Pastor Marrion P'Udongo earned his nickname for saving nearly 100 people from murderous militiamen in 2003 — but that was only one of his many acts of courage.

He's gone into the bush to coax out child soldiers, helped scores of rape victims secure medical treatment, fed and clothed inmates in Congo's most notorious prison and helps run an orphanage for children impacted by his nation's decades-long war.

But today, the man also known simply as "pastor" to many spends his days hooked up to a dialysis machine and praying for a miracle.

"I don't feel in my heart that I should die now," he told NBC News. "I still have a lot to do."

P'Udongo nearly died in 2011 from kidney failure; a massive fundraising campaign helped cover the cost of a life-saving transplant. But the donor organ was slow to take and this spring he got bad news: his body was rejecting the kidney.

Suddenly, he was back where he started — and desperately in need of assistance.

Several people volunteered as new donors.
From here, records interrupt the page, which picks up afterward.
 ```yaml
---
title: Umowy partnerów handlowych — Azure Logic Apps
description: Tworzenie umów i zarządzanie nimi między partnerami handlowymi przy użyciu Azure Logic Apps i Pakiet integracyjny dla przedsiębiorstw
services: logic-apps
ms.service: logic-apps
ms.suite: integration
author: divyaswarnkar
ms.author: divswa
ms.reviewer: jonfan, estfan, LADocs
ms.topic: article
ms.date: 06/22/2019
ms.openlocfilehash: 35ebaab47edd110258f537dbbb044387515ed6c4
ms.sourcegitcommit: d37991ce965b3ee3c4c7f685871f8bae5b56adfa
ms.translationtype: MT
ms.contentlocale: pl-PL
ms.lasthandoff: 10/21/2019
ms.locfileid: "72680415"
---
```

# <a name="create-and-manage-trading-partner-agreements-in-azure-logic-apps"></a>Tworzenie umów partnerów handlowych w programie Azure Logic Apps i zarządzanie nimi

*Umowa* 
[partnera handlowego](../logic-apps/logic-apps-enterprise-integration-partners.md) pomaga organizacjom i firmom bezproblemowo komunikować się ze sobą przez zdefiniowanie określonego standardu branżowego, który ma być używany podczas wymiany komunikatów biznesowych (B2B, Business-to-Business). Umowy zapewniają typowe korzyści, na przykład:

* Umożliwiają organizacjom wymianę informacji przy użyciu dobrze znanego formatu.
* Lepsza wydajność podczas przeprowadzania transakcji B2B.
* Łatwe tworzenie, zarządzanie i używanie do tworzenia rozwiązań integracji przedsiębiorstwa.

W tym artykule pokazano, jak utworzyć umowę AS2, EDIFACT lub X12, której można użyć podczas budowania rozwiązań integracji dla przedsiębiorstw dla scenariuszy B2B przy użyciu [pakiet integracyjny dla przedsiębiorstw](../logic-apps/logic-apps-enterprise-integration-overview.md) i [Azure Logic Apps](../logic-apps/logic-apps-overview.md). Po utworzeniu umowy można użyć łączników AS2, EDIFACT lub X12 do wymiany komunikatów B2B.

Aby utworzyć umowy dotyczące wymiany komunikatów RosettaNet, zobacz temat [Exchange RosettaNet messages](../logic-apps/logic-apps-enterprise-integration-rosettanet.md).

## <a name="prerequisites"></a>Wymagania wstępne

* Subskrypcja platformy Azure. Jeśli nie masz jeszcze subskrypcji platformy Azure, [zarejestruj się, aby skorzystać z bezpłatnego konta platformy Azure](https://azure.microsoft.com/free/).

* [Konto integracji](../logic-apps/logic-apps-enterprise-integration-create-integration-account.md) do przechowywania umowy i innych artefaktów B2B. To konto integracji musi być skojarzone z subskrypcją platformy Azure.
A match was found and paperwork arranged for a transplant at a hospital in India, which reportedly has a higher success rate for such procedures.

"There are really people who want to help. So many. But the challenge is that we don't have money," P'Udongo said.
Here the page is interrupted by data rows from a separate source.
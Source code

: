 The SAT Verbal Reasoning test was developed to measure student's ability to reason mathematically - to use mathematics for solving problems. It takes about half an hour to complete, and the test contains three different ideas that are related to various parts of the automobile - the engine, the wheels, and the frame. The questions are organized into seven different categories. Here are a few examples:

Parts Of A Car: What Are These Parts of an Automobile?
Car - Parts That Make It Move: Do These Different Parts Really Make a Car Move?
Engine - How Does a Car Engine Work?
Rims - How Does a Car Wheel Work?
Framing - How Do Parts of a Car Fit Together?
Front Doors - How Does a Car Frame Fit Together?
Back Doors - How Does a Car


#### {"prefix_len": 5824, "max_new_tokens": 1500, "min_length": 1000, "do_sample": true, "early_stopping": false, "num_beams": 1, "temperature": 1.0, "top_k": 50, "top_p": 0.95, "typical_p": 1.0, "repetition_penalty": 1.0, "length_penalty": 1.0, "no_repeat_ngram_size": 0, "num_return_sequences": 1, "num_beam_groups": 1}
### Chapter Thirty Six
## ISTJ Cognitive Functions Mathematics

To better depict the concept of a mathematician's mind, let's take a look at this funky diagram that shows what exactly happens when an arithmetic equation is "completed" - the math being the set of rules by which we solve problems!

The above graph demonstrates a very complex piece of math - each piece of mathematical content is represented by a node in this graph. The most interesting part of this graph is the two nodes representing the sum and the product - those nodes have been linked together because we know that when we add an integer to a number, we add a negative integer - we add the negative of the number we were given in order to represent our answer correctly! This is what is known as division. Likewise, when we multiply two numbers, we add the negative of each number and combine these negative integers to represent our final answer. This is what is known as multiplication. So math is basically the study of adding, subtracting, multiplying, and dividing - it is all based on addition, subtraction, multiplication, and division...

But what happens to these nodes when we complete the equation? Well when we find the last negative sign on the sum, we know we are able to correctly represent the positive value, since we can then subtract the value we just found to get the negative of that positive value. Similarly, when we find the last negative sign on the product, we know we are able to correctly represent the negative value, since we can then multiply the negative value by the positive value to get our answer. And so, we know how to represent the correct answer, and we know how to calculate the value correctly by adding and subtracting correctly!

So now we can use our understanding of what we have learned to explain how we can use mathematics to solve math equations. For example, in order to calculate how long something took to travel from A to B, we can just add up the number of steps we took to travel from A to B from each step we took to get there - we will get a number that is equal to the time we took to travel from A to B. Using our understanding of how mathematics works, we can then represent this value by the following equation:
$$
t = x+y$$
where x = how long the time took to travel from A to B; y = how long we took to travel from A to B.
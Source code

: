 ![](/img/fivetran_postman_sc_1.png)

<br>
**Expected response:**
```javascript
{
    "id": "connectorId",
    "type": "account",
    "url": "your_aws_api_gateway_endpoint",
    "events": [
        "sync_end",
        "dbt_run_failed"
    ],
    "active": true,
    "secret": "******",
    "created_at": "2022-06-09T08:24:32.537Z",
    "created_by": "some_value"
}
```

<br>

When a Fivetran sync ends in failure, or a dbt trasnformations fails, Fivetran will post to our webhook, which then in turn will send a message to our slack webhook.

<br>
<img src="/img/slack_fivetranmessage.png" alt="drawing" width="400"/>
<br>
He needs around $35,000 for the procedure. The pastor is currently living off his $200 a month salary and a patchwork of donations to pay for medical care and rent in Uganda's capital, where he gets dialysis three times a week and only goes out for church.


P'Udongo's current reality stands in stark contrast to his life in Bunia, where his work made him feel "like I'm doing one of the best things in the world."

Human-rights workers, journalists and Hollywood stars like Ben Affleck who worked with him there agree — and are fighting to ensure he gets back there to continue his mission.


"He has kind of a power around him — it's a magic," he explained, adding that what sets P'Udongo apart was his ability to access all sides in the protracted conflict.

"He's like a Moses character," Mealer said. "You would walk through the bush and people would just run out to him. He was this kind of lighthouse through all these years of war. Even the most wicked militia guys, they loved him."

The Schindler comparisons started after the siege of Bunia in May 2003. Ethnic Lendu militiamen tore into the town and started butchering members of the Hema ethnic group in the streets.

Dozens of desperate Hema went to the pastor's house seeking refuge.

"Hema were being captured by the militias in order to be slaughtered," the pastor explained. He sheltered around 70 people for about a week — with little food or water but plenty of prayer — until fighters kicked down his door.

"The militia came in and they wanted to kill the people who were there," P'Udongo said. "All Hema — including my wife."

He said he thought he might die but felt compelled to act, so he pleaded for mercy.

"People cannot be killed by dogs," he said. "I was feeling that passion in my heart to ... plead with them."

The militiamen seemed undeterred, until a fighter came in who'd seen pastor preach.

"He said, 'we know this pastor, he's a good man so we cannot kill these people here,'" P'Udongo recalled. That stroke of luck — or act of God, as pastor describes it — secured their safety, and the militiamen escorted all of them to a U.N. base.


Pastor has carried on his saving since that moment in Bunia, most recently devoting his time to his prison ministry and helping run the St. Kizito orphanage there.

His colleague there, Elysee Pifwa, volunteered and matched as his kidney donor — a testament to pastor's impact, according to Mealer.

"When you put it into terms of him being gone … There's no getting him back," Mealer said. "There's no reproducing someone like this who has given, who gives his life for others."

He said that the 80 kids at the orphanage — many brought in by P'Udongo himself — would be devastated to lose their protector.

"Those kids need him — they really depend on him," added Mealer, one of the orphanage's founders. "He's the oil that helps that place run."


"This is a good man doing good work in a place where there isn't a lot of goodness left," he said. "It's a good person working on this earth, helping people without a voice and without a lot of power. If he's gone, that will be lost. The darkness that tries to force itself into every small place will win again."